Fesoterodine is a competitive muscarinic receptor antagonist. After oral administration,
fesoterodine is rapidly and extensively hydrolyzed by nonspecific esterases
to its active metabolite, 5-hydroxymethyl tolterodine, which is responsible
for the antimuscarinic activity of fesoterodine.
Muscarinic receptors play a role in contractions of urinary bladder smooth
muscle and stimulation of salivary secretion. Inhibition of these receptors
in the bladder is presumed to be the mechanism by which fesoterodine produces
its effects.
Pharmacodynamics
In a urodynamic study involving patients with involuntary detrusor contractions,
the effects after the administration of fesoterodine on the volume at first
detrusor contraction and bladder capacity were assessed. Administration of fesoterodine
increased the volume at first detrusor contraction and bladder capacity in a
dose-dependent manner. These findings are consistent with an antimuscarinic
effect on the bladder.
Pharmacokinetics
Absorption
After oral administration, fesoterodine is well absorbed. Due to rapid and
extensive hydrolysis by nonspecific esterases to its active metabolite, fesoterodine
cannot be detected in plasma. Bioavailability of the active metabolite is 52%.

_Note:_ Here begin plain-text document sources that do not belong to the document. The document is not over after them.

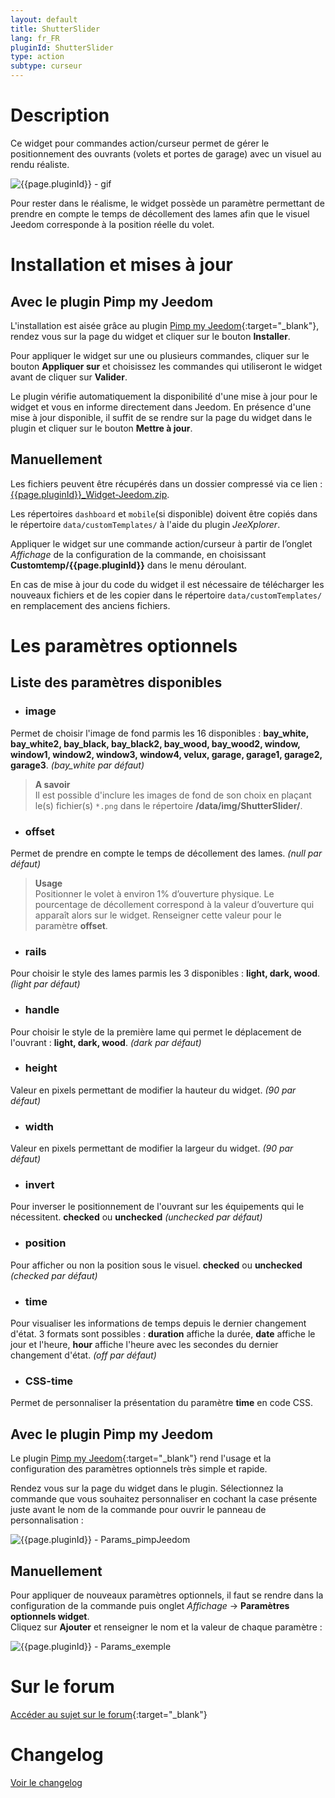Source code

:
 ```yaml
---
layout: default
title: ShutterSlider
lang: fr_FR
pluginId: ShutterSlider
type: action
subtype: curseur
---
```


# Description

Ce widget pour commandes action/curseur permet de gérer le positionnement des ouvrants (volets et portes de garage) avec un visuel au rendu réaliste.

![{{page.pluginId}} - gif]({{site.baseurl}}/{{page.pluginId}}/img/{{page.pluginId}}.gif "{{page.pluginId}} - gif")

Pour rester dans le réalisme, le widget possède un paramètre permettant de prendre en compte le temps de décollement des lames afin que le visuel Jeedom corresponde à la position réelle du volet.

# Installation et mises à jour

## Avec le plugin Pimp my Jeedom

L'installation est aisée grâce au plugin [Pimp my Jeedom]({{site.market}}/index.php?v=d&plugin_id=4005){:target="\_blank"}, rendez vous sur la page du widget et cliquer sur le bouton **Installer**.

Pour appliquer le widget sur une ou plusieurs commandes, cliquer sur le bouton **Appliquer sur** et choisissez les commandes qui utiliseront le widget avant de cliquer sur **Valider**.

Le plugin vérifie automatiquement la disponibilité d'une mise à jour pour le widget et vous en informe directement dans Jeedom. En présence d'une mise à jour disponible, il suffit de se rendre sur la page du widget dans le plugin et cliquer sur le bouton **Mettre à jour**.

## Manuellement

Les fichiers peuvent être récupérés dans un dossier compressé via ce lien : [{{page.pluginId}}_Widget-Jeedom.zip](https://github.com/Salvialf/JEEDOM-Widget-{{page.pluginId}}/raw/master/{{page.pluginId}}_WidgetJeedom.zip).

Les répertoires `dashboard` et `mobile`(si disponible) doivent être copiés dans le répertoire `data/customTemplates/` à l'aide du plugin *JeeXplorer*.

Appliquer le widget sur une commande action/curseur à partir de l’onglet *Affichage* de la configuration de la commande, en choisissant **Customtemp/{{page.pluginId}}** dans le menu déroulant.

En cas de mise à jour du code du widget il est nécessaire de télécharger les nouveaux fichiers et de les copier dans le répertoire `data/customTemplates/` en remplacement des anciens fichiers.

# Les paramètres optionnels

## Liste des paramètres disponibles

* ### image
Permet de choisir l'image de fond parmis les 16 disponibles : **bay_white, bay_white2, bay_black, bay_black2, bay_wood, bay_wood2, window, window1, window2, window3, window4, velux, garage, garage1, garage2, garage3**.  *(bay_white par défaut)*
> **A savoir**    
Il est possible d'inclure les images de fond de son choix en plaçant le(s) fichier(s) `*.png` dans le répertoire **/data/img/ShutterSlider/**.

* ### offset
Permet de prendre en compte le temps de décollement des lames. *(null par défaut)*
> **Usage**    
Positionner le volet à environ 1% d’ouverture physique. Le pourcentage de décollement correspond à la valeur d’ouverture qui apparaît alors sur le widget. Renseigner cette valeur pour le paramètre **offset**.

* ### rails
Pour choisir le style des lames parmis les 3 disponibles : **light, dark, wood**. *(light par défaut)*

* ### handle
Pour choisir le style de la première lame qui permet le déplacement de l'ouvrant : **light, dark, wood**. *(dark par défaut)*

* ### height
Valeur en pixels permettant de modifier la hauteur du widget. *(90 par défaut)*

* ### width
Valeur en pixels permettant de modifier la largeur du widget. *(90 par défaut)*

* ### invert
Pour inverser le positionnement de l'ouvrant sur les équipements qui le nécessitent. **checked** ou **unchecked** *(unchecked par défaut)*

* ### position
Pour afficher ou non la position sous le visuel. **checked** ou **unchecked** *(checked par défaut)*

* ### time
Pour visualiser les informations de temps depuis le dernier changement d'état. 3 formats sont possibles : **duration** affiche la durée, **date** affiche le jour et l'heure, **hour** affiche l'heure avec les secondes du dernier changement d'état. *(off par défaut)*

* ### CSS-time
Permet de personnaliser la présentation du paramètre **time** en code CSS.

## Avec le plugin Pimp my Jeedom

Le plugin [Pimp my Jeedom]({{site.market}}/index.php?v=d&plugin_id=4005){:target="\_blank"} rend l'usage et la configuration des paramètres optionnels très simple et rapide.

Rendez vous sur la page du widget dans le plugin. Sélectionnez la commande que vous souhaitez personnaliser en cochant la case présente juste avant le nom de la commande pour ouvrir le panneau de personnalisation :

![{{page.pluginId}} - Params_pimpJeedom]({{site.baseurl}}/{{page.pluginId}}/img/{{page.pluginId}}_Params_pimpJeedom.png "{{page.pluginId}} - Params_pimpJeedom")

## Manuellement

Pour appliquer de nouveaux paramètres optionnels, il faut se rendre dans la configuration de la commande puis onglet *Affichage* -> **Paramètres optionnels widget**.    
Cliquez sur **Ajouter** et renseigner le nom et la valeur de chaque paramètre :

![{{page.pluginId}} - Params_exemple]({{site.baseurl}}/{{page.pluginId}}/img/{{page.pluginId}}_Params_Example.png "{{page.pluginId}} - Params_exemple")

# Sur le forum

[Accéder au sujet sur le forum](https://community.jeedom.com/t/salvialf-widget-shutterslider-action-curseur/22380){:target="\_blank"}

# Changelog

[Voir le changelog]({{site.baseurl}}/{{page.pluginId}}/{{page.lang}}/changelog)
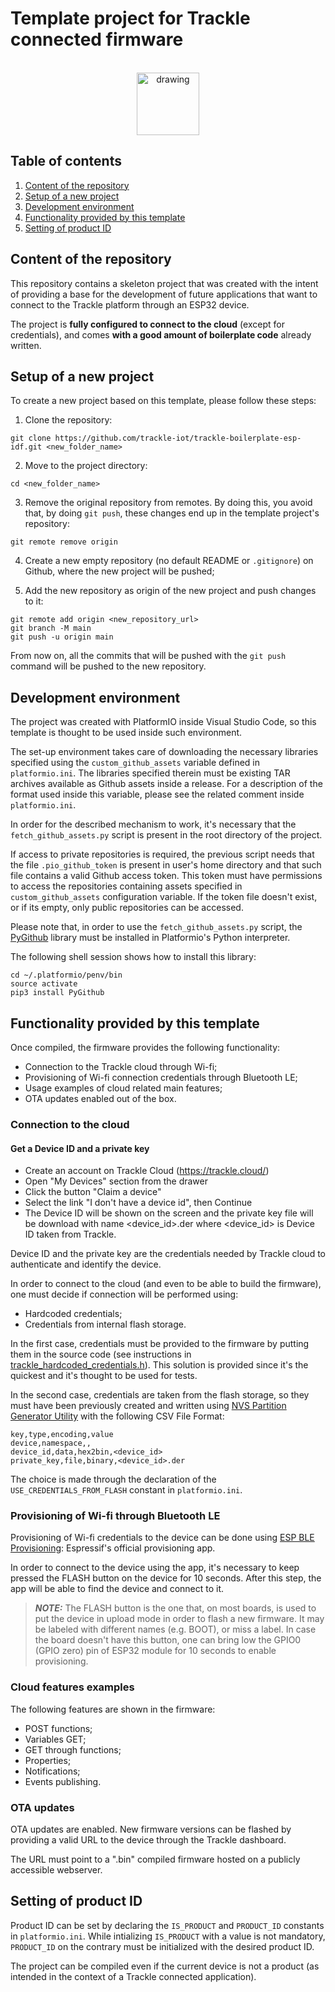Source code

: # Template project for Trackle connected firmware

<p align="center">
<br><img src="https://www.trackle.io/wp-content/uploads/2022/06/iot-platform-trackle.png" alt="drawing" width="100"/></p>

## Table of contents

1. [Content of the repository](#content-of-the-repository)
2. [Setup of a new project](#setup-of-a-new-project)
3. [Development environment](#development-environment)
4. [Functionality provided by this template](#functionality-provided-by-this-template)
5. [Setting of product ID](#setting-of-product-id)

## Content of the repository

This repository contains a skeleton project that was created with the intent of providing a base for the development of future applications that want to connect to the Trackle platform through an ESP32 device.

The project is **fully configured to connect to the cloud** (except for credentials), and comes **with a good amount of boilerplate code** already written.

## Setup of a new project

To create a new project based on this template, please follow these steps:

1. Clone the repository:

```
git clone https://github.com/trackle-iot/trackle-boilerplate-esp-idf.git <new_folder_name>
```

2. Move to the project directory:

```
cd <new_folder_name>
```

3. Remove the original repository from remotes. By doing this, you avoid that, by doing `git push`, these changes end up in the template project's repository:

```
git remote remove origin
```

4. Create a new empty repository (no default README or `.gitignore`) on Github, where the new project will be pushed;

5. Add the new repository as origin of the new project and push changes to it:

```
git remote add origin <new_repository_url>
git branch -M main
git push -u origin main
```

From now on, all the commits that will be pushed with the `git push` command will be pushed to the new repository.

## Development environment

The project was created with PlatformIO inside Visual Studio Code, so this template is thought to be used inside such environment.

The set-up environment takes care of downloading the necessary libraries specified using the `custom_github_assets` variable defined in `platformio.ini`. The libraries specified therein must be existing TAR archives available as Github assets inside a release. For a description of the format used inside this variable, please see the related comment inside `platformio.ini`.

In order for the described mechanism to work, it's necessary that the `fetch_github_assets.py` script is present in the root directory of the project. 

If access to private repositories is required, the previous script needs that the file `.pio_github_token` is present in user's home directory and that such file contains a valid Github access token. This token must have permissions to access the repositories containing assets specified in `custom_github_assets` configuration variable. If the token file doesn't exist, or if its empty, only public repositories can be accessed.

Please note that, in order to use the `fetch_github_assets.py` script, the [PyGithub](https://pypi.org/project/PyGithub/) library must be installed in Platformio's Python interpreter.

The following shell session shows how to install this library:
```
cd ~/.platformio/penv/bin
source activate
pip3 install PyGithub
```

## Functionality provided by this template

Once compiled, the firmware provides the following functionality:
  * Connection to the Trackle cloud through Wi-fi;
  * Provisioning of Wi-fi connection credentials through Bluetooth LE;
  * Usage examples of cloud related main features;
  * OTA updates enabled out of the box.

### Connection to the cloud

#### Get a Device ID and a private key
* Create an account on Trackle Cloud (https://trackle.cloud/)
* Open "My Devices" section from the drawer
* Click the button "Claim a device"
* Select the link "I don't have a device id", then Continue
* The Device ID will be shown on the screen and the private key file will be download with name <device_id>.der where <device_id> is Device ID taken from Trackle.

Device ID and the private key are the credentials needed by Trackle cloud to authenticate and identify the device.

In order to connect to the cloud (and even to be able to build the firmware), one must decide if connection will be performed using:
  * Hardcoded credentials;
  * Credentials from internal flash storage.

In the first case, credentials must be provided to the firmware by putting them in the source code (see instructions in [trackle_hardcoded_credentials.h](include/trackle_hardcoded_credentials.h)). This solution is provided since it's the quickest and it's thought to be used for tests.

In the second case, credentials are taken from the flash storage, so they must have been previously created and written using [NVS Partition Generator Utility](https://docs.espressif.com/projects/esp-idf/en/latest/esp32/api-reference/storage/nvs_partition_gen.html) with the following CSV File Format:

```
key,type,encoding,value
device,namespace,,
device_id,data,hex2bin,<device_id>
private_key,file,binary,<device_id>.der
```

The choice is made through the declaration of the `USE_CREDENTIALS_FROM_FLASH` constant in `platformio.ini`.

### Provisioning of Wi-fi through Bluetooth LE

Provisioning of Wi-fi credentials to the device can be done using [ESP BLE Provisioning](https://play.google.com/store/apps/details?id=com.espressif.provble): Espressif's official provisioning app.

In order to connect to the device using the app, it's necessary to keep pressed the FLASH button on the device for 10 seconds. After this step, the app will be able to find the device and connect to it.

> **_NOTE:_**  The FLASH button is the one that, on most boards, is used to put the device in upload mode in order to flash a new firmware. It may be labeled with different names (e.g. BOOT), or miss a label. In case the board doesn't have this button, one can bring low the GPIO0 (GPIO zero) pin of ESP32 module for 10 seconds to enable provisioning.

### Cloud features examples

The following features are shown in the firmware:
  * POST functions;
  * Variables GET;
  * GET through functions;
  * Properties;
  * Notifications;
  * Events publishing.

### OTA updates

OTA updates are enabled. New firmware versions can be flashed by providing a valid URL to the device through the Trackle dashboard.

The URL must point to a ".bin" compiled firmware hosted on a publicly accessible webserver.

## Setting of product ID

Product ID can be set by declaring the `IS_PRODUCT` and `PRODUCT_ID` constants in `platformio.ini`. While intializing `IS_PRODUCT` with a value is not mandatory, `PRODUCT_ID` on the contrary must be initialized with the desired product ID.

The project can be compiled even if the current device is not a product (as intended in the context of a Trackle connected application).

After single or multiple-dose oral administration of fesoterodine in doses from
4 mg to 28 mg, plasma concentrations of the active metabolite are proportional
to the dose. Maximum plasma levels are reached after approximately 5 hours.

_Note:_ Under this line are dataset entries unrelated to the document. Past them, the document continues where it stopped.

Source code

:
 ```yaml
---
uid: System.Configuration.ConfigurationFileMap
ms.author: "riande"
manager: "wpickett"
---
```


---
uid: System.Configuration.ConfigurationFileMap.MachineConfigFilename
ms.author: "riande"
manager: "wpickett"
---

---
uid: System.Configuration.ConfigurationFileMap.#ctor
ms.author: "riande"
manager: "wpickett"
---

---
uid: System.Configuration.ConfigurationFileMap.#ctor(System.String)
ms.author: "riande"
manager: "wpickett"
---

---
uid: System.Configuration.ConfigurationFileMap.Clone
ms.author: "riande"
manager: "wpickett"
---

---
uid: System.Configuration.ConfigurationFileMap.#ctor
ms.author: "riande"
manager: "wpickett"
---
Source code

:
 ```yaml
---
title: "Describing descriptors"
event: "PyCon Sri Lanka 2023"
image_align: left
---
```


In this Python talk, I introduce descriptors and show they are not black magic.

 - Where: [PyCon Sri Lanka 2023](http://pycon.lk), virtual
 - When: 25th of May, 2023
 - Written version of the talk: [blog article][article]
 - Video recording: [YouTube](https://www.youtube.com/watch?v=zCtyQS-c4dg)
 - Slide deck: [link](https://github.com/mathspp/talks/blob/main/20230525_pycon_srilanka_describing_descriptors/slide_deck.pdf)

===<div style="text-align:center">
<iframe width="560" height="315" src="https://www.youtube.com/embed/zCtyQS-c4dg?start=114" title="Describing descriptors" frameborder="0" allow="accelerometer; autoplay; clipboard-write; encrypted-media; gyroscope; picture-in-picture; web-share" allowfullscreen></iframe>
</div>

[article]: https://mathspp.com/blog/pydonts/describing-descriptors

No accumulation occurs after multiple-dose administration.
A summary of pharmacokinetic parameters for the active metabolite after a single
dose of Toviaz 4 mg and 8 mg in extensive and poor metabolizers of CYP2D6 is
provided in Table 1.
Table 1: Summary of geometric mean [CV] pharmacokinetic parameters
for the active metabolite after a single dose of Toviaz 4 mg and 8 mg in extensive
and poor CYP2D6 metabolizers
| Parameter |
Toviaz 4 mg |
Toviaz 8 mg |
| EM (n=16) |
PM (n=8) |
EM (n=16) |
PM (n=8) |
| Cmax (ng/mL) |
1.89 [43%] |
3.45 [54%] |
3.98 [28%] |
6.90 [39%] |
| AUC0-tz (ng*h/mL) |
21.2 [38%] |
40.5 [31%] |
45.3 [32%] |
88.7 [36%] |
| tmax (h)a |
5 [2-6] |
5 [5-6] |
5 [3-6] |
5 [5-6] |
| t½ (h) |
7.31 [27%] |
7.31 [30%] |
8.59 [41%] |
7.66 [21%] |
EM = extensive CYP2D6 metabolizer, PM =
poor CYP2D6 metabolizer, CV=coefficient of variation
Cmax = maximum plasma concentration, AUC0-tz = area under the concentration
time curve from zero up to the last measurable plasma concentration, tmax
= time to reach Cmax, t˝ = terminal half-life
a Data presented as median (range) |
Effect of Food
There is no clinically relevant effect of food on the pharmacokinetics of fesoterodine.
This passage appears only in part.